Iraqi officials warn IS will become 'underground terrorist organisation'
The Islamic State group [IS] is in the process of changing its tactics towards retaliatory terror attacks across Iraq as city after city slip from its grasp, Iraqi military officers have warned.
IS will remould itself into an underground paramilitary force with cells carrying out various attacks against civilian and military targets as it loses ground to government forces and allied militias, according to officials.
After months of defeats in Iraq and Syria for IS, Iraqi forces this week fought to flush out the last pockets of IS resistance in the militant group's former bastion of Fallujah – two years after a military juggernaut that saw IS sweep up territory and proclaim an Islamic caliphate.
"IS will not have the same ability to maintain control over cities as it could but it will go underground and carry out many various attacks without a main base or centre of operations," Colonel Ahmad Abdel Salam al-Dulaimi told The New Arab.
"A week ago, when we wanted to know where IS was we'd point to Fallujah. A month ago, we'd point to Fallujah and Rutba and a six months ago it would have been Fallujah, Rutba and Ramadi,"
"Then we could pick and choose between IS positions to target. Where are we going to point to now?

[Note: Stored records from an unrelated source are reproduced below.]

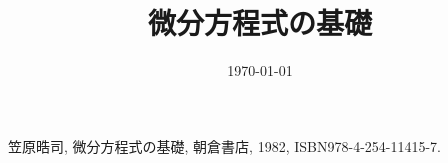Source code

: \documentclass[11pt,a4paper]{jsarticle}
\title{微分方程式の基礎}
\author{}
\date{\today}
\theoremstyle{mystyle}
\begin{document}
%
%

\maketitle

%

\begin{thebibliography}{9}
	 笠原晧司, 微分方程式の基礎, 朝倉書店, 1982, ISBN978-4-254-11415-7.
\end{thebibliography}
%
%
\newpage
\printindex
%
%
\end{document}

Our intelligence services are terrible and our forces are being attacked from every direction," he added.
A high-ranking Iraqi military officer echoed fears that IS will transform itself into a guerrilla movement.
"A recent intelligence report from the Ministry of Defence has said IS will shift from a physical presence on the ground to cells and pockets across the country, destabilising cities," said the officer, who spoke on the condition of anonymity.
He added that the report stressed that Islamic State's ongoing wave of terrorist attacks will be the militant group's "strategy of choice from this day forward" and that it will not attempt to recapture the areas it has lost, rather opting to carry out "hit and run attacks".
US officials warned this week that the fight against IS could backfire despite the recent military gains.
The group's recent losses against a range of international forces – comprised mainly of Shia and Kurdish fighters – could give the group greater legitimacy in the eyes of Sunni Muslims, US intelligence officials believe.
Earlier this month, Iraqi tribes demanded that the alliance of Shia militias from the ongoing offensive in the Sunni-majority city of Fallujah be removed from the battle.
Iraq is plagued by a deep schism between its Sunni and Shiite populations – a 14th-century religious divide that has recently flared up and become rooted in the conflicts in the Middle East.